Images should be omitted while the rest of the data is duplicated exactly.

Stored dataset items:
—————

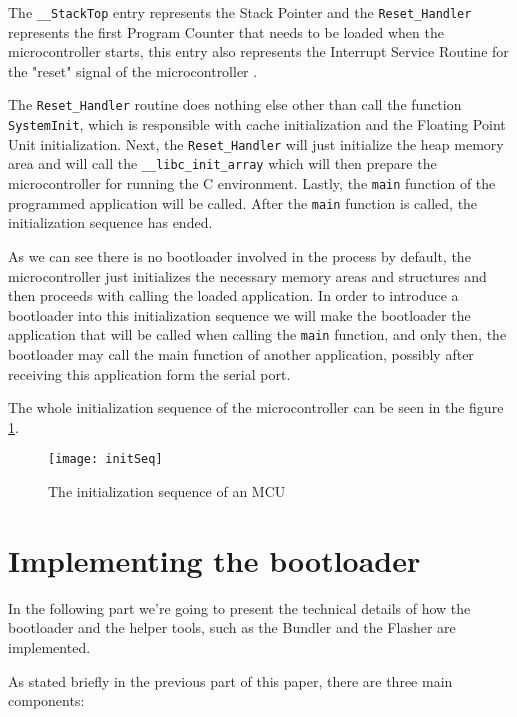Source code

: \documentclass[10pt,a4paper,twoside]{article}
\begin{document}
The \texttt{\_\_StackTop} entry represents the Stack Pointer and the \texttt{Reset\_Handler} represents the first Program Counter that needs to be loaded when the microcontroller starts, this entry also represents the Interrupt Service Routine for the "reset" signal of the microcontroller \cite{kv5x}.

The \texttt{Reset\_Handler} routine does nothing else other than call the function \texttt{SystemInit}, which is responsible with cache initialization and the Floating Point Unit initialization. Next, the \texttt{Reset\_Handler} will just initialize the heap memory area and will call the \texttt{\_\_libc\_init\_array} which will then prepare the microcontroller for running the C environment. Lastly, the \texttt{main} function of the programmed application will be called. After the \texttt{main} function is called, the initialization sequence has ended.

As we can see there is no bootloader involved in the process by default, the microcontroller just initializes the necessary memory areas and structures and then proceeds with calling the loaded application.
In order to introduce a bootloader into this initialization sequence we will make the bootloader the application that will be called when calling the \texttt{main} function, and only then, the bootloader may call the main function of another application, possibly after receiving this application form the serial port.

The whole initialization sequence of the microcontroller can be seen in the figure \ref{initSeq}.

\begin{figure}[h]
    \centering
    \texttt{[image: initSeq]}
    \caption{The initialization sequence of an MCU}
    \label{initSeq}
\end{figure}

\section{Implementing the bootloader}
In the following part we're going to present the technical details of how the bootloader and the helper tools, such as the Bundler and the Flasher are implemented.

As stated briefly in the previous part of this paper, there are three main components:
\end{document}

—————

** Answer for the task **
Source code

: \documentclass[10pt,a4paper,twoside]{article}
\begin{document}
The \texttt{\_\_StackTop} entry represents the Stack Pointer and the \texttt{Reset\_Handler} represents the first Program Counter that needs to be loaded when the microcontroller starts, this entry also represents the Interrupt Service Routine for the "reset" signal of the microcontroller \cite{kv5x}.

The \texttt{Reset\_Handler} routine does nothing else other than call the function \texttt{SystemInit}, which is responsible with cache initialization and the Floating Point Unit initialization. Next, the \texttt{Reset\_Handler} will just initialize the heap memory area and will call the \texttt{\_\_libc\_init\_array} which will then prepare the microcontroller for running the C environment. Lastly, the \texttt{main} function of the programmed application will be called. After the \texttt{main} function is called, the initialization sequence has ended.

As we can see there is no bootloader involved in the process by default, the microcontroller just initializes the necessary memory areas and structures and then proceeds with calling the loaded application.
In order to introduce a bootloader into this initialization sequence we will make the bootloader the application that will be called when calling the \texttt{main} function, and only then, the bootloader may call the main function of another application, possibly after receiving this application form the serial port.

The whole initialization sequence of the microcontroller can be seen in the figure \ref{initSeq}.

\begin{figure}[h]
    \centering
    \texttt{[image: initSeq]}
    \caption{The initialization sequence of an MCU}
    \label{initSeq}
\end{figure}

\section{Implementing the bootloader}
In the following part we're going to present the technical details of how the bootloader and the helper tools, such as the Bundler and the Flasher are implemented.

As stated briefly in the previous part of this paper, there are three main components:
\end{document}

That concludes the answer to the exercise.